- First baseman
- Born: July 27, 1959 Honolulu, Hawaii, U.S.
- Died: December 20, 1986 (aged 27) Cayey, Puerto Rico
- Batted: LeftThrew: Left

MLB debut
- September 6, 1980, for the St. Louis Cardinals

Last MLB appearance
- October 3, 1985, for the Chicago White Sox

MLB statistics
- Batting average: .200
- Home runs: 2
- Runs batted in: 7
- Stats at Baseball Reference

Teams
- St. Louis Cardinals (1980); Chicago White Sox (1985);

= Joe DeSa =

American baseball player (1959–1986)

Joseph DeSa (July 27, 1959 – December 20, 1986) was an American Major League Baseball first baseman.

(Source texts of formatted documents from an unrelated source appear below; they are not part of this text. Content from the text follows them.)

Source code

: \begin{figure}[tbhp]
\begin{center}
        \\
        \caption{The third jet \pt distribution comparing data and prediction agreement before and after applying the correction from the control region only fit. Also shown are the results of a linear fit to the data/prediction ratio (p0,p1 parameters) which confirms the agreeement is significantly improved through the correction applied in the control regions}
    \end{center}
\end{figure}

Drafted by the St. Louis Cardinals in the third round of the 1977 MLB amateur draft, DeSa made his Major League Baseball debut with the St. Louis Cardinals on September 6, 1980, and appeared in his final game on October 3, 1985, for the Chicago White Sox.

==Pro career==
Joe DeSa was drafted by the St Louis Cardinals in 1977 out of Damien high school in the amateur draft. DeSa was assigned to the Cardinals minor league affiliate in the Pioneer league, the Calgary Cardinals. At only 17, DeSa was the starting first baseman for Calgary, appearing in 70 games. The following season, DeSa was promoted from the rookie league to the Cardinals single-A affiliate, the St. Petersburg Cardinals. Desa split time with another Cardinals prospect, Kelly Paris, and the team was managed by Hal Lanier. That season in St. Petersburg, Desa had a batting average of .310 Also, during that season, both Paris and DeSa spent time with the Cardinals other single-A affiliate, the Gastonia Cardinals In 1979, DeSa was moving up the chain again, this time to the Cardinals Double-A affiliate the Arkansas Travelers. Much like his previous stops, DeSa again was entrenched as the starter at first base, appearing in 126 games for Arkansas and batting .317.

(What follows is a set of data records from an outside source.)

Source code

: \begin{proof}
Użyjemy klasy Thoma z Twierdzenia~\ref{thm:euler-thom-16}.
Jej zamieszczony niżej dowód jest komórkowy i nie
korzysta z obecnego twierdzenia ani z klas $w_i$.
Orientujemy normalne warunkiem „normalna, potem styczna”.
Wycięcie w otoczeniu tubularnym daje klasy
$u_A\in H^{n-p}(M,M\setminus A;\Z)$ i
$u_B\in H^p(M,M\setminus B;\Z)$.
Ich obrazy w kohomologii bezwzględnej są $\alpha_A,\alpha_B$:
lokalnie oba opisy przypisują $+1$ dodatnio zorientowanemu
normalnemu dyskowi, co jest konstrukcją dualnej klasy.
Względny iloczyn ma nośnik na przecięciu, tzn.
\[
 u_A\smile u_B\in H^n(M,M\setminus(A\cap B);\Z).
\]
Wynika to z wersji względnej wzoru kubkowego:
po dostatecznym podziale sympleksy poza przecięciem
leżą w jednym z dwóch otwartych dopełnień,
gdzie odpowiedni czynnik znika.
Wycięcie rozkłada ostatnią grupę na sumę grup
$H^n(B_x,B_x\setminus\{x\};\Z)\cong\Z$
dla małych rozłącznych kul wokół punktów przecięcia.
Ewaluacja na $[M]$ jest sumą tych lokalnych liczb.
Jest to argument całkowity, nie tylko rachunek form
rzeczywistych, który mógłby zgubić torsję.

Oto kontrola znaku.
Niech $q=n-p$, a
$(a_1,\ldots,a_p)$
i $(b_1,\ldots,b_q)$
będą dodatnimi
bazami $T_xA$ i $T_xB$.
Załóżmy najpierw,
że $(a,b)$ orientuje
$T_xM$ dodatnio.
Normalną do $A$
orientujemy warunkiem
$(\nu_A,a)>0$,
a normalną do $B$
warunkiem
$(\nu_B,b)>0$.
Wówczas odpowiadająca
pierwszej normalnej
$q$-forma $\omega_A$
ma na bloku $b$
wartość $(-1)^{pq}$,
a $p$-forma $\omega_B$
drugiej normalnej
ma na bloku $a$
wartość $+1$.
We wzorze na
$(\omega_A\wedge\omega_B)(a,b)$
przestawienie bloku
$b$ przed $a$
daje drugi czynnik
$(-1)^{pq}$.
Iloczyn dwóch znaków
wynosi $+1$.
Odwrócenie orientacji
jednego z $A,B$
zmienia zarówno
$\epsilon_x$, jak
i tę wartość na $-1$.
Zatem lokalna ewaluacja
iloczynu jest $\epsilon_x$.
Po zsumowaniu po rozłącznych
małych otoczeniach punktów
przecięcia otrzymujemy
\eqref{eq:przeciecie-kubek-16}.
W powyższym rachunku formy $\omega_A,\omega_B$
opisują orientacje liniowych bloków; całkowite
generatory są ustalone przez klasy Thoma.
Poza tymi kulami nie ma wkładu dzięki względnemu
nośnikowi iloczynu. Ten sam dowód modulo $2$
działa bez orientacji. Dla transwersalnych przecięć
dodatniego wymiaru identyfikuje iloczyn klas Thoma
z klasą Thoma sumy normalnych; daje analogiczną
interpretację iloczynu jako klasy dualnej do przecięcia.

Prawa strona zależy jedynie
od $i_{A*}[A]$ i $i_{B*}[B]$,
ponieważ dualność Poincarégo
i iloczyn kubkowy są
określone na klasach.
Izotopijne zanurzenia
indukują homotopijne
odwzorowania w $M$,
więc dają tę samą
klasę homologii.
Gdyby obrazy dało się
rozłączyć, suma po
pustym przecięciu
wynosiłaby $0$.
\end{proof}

In 1980, DeSa made it to Triple-A, playing for the Springfield Redbirds and again was reunited with Lanier, who had managed DeSa in St. Petersburg. DeSa again started at first base and batted .293.

In 1980, DeSa finally made it to the major leagues, appearing in seven games as a utility infielder. DeSa spent the 1981, 1982, and 1983 seasons all at Triple A. In 1984, Desa signed with the Chicago White Sox as a free agent, and was assigned to their triple-A team the Denver Zephyrs. The next season, Chicago switched affiliates, going with the Buffalo Bisons in 1985. During that season, DeSa was recalled by Chicago, and appeared in several games for the White Sox DeSa appeared in his final major league game, a 5–4 loss to the Seattle Mariners

==Death==
DeSa died in an automobile accident in the early morning hours of December 20, 1986 in Cayey, Puerto Rico. At the time of his death, he was playing in the Puerto Rico Professional Baseball League for the Ponce Lions.